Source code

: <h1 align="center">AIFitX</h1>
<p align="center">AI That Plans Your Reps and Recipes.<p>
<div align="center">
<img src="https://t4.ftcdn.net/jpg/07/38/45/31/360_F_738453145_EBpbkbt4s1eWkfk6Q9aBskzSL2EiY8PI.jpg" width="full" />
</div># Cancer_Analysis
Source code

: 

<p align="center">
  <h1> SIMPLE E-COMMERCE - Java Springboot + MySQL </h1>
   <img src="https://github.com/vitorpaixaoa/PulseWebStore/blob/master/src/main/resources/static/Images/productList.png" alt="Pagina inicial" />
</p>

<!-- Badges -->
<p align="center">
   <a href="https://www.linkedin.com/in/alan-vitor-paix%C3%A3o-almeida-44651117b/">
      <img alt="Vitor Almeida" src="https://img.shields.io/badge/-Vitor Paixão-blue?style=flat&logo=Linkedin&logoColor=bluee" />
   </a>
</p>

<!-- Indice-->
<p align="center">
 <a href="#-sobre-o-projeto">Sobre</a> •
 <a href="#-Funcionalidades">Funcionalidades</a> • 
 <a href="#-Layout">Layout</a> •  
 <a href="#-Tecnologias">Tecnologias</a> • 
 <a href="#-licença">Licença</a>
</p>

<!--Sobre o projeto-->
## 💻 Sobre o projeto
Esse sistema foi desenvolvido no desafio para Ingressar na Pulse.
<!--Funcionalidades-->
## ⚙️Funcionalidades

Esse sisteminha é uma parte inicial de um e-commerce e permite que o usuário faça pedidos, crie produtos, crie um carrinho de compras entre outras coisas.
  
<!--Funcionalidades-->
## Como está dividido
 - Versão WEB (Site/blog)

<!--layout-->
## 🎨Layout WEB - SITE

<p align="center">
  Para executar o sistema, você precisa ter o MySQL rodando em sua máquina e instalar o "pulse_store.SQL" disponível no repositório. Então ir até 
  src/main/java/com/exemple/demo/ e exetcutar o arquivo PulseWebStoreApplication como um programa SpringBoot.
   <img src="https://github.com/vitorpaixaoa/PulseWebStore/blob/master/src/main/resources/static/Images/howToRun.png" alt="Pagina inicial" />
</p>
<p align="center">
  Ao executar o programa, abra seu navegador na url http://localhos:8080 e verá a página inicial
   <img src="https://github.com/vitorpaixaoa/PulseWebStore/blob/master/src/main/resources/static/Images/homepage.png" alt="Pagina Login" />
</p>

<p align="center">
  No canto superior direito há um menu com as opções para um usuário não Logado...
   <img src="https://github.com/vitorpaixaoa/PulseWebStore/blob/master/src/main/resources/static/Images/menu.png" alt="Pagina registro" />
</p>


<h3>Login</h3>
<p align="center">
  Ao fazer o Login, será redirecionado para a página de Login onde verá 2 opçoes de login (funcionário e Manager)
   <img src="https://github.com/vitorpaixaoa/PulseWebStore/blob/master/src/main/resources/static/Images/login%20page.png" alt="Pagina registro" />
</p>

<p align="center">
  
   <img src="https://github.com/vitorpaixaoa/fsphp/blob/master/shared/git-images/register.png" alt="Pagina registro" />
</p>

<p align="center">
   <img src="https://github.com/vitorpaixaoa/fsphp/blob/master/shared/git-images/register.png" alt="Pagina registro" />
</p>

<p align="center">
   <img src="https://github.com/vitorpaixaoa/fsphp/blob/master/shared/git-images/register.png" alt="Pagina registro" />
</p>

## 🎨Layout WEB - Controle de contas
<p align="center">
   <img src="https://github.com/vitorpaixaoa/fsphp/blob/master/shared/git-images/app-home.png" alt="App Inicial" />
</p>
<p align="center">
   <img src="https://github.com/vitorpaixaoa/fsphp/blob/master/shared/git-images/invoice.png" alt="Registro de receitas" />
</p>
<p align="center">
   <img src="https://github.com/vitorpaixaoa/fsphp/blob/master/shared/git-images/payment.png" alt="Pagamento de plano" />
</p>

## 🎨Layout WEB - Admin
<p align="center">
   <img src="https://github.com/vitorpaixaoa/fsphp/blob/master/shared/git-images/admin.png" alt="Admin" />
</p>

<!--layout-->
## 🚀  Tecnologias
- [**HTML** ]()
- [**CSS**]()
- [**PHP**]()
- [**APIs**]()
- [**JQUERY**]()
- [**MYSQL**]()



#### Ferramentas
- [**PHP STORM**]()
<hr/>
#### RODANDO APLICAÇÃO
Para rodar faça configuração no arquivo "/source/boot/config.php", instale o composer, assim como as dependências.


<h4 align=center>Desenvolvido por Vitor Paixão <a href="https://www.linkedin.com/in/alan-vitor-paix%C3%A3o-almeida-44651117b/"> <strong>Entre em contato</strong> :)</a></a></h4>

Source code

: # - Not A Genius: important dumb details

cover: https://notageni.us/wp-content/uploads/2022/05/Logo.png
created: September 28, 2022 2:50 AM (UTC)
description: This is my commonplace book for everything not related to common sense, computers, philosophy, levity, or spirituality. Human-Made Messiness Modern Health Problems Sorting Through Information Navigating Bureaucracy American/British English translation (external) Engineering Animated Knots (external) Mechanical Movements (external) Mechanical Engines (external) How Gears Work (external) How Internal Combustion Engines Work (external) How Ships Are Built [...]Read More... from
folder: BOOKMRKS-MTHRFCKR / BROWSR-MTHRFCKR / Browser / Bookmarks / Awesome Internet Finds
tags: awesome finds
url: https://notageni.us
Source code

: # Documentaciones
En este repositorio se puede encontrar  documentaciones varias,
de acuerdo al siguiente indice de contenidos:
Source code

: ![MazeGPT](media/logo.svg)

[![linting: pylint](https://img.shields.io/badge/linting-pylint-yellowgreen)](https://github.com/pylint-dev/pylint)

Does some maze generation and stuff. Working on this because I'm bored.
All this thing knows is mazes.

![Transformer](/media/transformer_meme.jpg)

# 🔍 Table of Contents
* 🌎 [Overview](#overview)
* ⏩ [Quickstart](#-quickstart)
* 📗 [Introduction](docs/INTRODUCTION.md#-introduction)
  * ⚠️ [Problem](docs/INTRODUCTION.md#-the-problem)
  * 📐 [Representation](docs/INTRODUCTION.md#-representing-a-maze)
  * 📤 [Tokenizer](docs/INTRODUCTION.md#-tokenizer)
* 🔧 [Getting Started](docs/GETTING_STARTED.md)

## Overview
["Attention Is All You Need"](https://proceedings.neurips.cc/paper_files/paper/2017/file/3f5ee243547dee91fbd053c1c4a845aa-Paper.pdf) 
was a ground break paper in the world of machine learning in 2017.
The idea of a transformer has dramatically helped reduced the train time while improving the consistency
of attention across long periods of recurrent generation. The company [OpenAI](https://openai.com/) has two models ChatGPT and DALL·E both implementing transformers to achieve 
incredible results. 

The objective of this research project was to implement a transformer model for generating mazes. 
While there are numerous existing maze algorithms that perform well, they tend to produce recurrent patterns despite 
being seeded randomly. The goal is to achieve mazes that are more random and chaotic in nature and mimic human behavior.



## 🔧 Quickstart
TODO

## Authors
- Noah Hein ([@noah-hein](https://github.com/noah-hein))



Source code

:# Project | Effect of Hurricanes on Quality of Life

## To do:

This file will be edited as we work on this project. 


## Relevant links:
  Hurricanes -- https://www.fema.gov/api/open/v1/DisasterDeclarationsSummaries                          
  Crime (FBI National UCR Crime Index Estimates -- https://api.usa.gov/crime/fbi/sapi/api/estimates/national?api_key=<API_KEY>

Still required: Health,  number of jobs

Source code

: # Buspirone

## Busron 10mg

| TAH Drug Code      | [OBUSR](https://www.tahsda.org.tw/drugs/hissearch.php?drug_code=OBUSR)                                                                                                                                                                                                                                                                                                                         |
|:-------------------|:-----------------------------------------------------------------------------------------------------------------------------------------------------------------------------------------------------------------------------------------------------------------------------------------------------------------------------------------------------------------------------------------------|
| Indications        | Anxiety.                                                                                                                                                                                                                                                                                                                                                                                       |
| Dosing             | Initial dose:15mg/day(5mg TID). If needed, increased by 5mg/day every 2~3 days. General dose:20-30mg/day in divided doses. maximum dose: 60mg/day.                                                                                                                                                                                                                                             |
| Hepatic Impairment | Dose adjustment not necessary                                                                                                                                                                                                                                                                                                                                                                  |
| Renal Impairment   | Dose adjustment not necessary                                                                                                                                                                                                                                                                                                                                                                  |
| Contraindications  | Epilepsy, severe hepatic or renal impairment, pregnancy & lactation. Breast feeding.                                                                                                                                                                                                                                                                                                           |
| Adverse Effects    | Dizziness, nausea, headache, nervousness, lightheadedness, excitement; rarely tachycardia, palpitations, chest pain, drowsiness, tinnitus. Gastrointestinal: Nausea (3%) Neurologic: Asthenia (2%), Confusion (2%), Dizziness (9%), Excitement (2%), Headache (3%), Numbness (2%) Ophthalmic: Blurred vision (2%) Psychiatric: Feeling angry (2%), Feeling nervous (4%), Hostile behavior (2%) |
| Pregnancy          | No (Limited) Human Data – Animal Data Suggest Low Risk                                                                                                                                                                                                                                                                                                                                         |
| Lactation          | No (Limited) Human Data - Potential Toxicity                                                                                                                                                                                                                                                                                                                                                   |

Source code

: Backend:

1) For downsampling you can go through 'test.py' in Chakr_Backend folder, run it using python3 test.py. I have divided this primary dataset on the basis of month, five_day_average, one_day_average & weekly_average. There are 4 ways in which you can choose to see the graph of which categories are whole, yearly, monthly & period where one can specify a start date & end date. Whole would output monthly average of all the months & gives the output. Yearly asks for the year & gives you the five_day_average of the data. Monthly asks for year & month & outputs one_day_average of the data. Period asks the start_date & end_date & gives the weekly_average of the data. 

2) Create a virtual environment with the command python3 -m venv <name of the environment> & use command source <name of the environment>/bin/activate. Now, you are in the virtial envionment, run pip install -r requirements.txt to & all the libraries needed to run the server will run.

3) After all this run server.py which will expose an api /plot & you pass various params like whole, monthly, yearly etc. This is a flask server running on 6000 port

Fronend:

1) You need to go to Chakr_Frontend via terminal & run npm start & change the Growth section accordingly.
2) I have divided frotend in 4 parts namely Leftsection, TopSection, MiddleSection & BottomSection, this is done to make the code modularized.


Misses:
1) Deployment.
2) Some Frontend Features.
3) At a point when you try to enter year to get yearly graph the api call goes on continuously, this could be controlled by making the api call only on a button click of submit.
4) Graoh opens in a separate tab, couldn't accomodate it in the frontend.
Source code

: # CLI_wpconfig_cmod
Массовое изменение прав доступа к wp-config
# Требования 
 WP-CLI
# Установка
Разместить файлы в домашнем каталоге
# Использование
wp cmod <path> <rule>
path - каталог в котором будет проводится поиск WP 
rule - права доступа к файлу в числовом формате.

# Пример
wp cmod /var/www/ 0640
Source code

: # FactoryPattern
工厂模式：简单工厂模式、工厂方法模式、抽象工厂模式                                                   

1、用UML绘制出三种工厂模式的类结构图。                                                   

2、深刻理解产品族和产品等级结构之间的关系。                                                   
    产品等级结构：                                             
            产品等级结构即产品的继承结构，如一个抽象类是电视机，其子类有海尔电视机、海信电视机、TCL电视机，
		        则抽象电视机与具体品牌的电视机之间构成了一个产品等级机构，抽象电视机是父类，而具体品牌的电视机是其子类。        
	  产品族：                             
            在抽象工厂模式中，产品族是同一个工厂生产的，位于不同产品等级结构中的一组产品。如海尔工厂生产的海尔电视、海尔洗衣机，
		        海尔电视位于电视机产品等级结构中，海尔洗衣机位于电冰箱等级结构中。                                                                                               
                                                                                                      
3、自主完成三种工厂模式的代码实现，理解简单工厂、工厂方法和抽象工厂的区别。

- - -

Going back over the entries above, copy word for word every line from the one that has "1) You need" on through the one that has "2) Some Frontend Features.".

1) You need to go to Chakr_Frontend via terminal & run npm start & change the Growth section accordingly.
2) I have divided frotend in 4 parts namely Leftsection, TopSection, MiddleSection & BottomSection, this is done to make the code modularized.


Misses:
1) Deployment.
2) Some Frontend Features.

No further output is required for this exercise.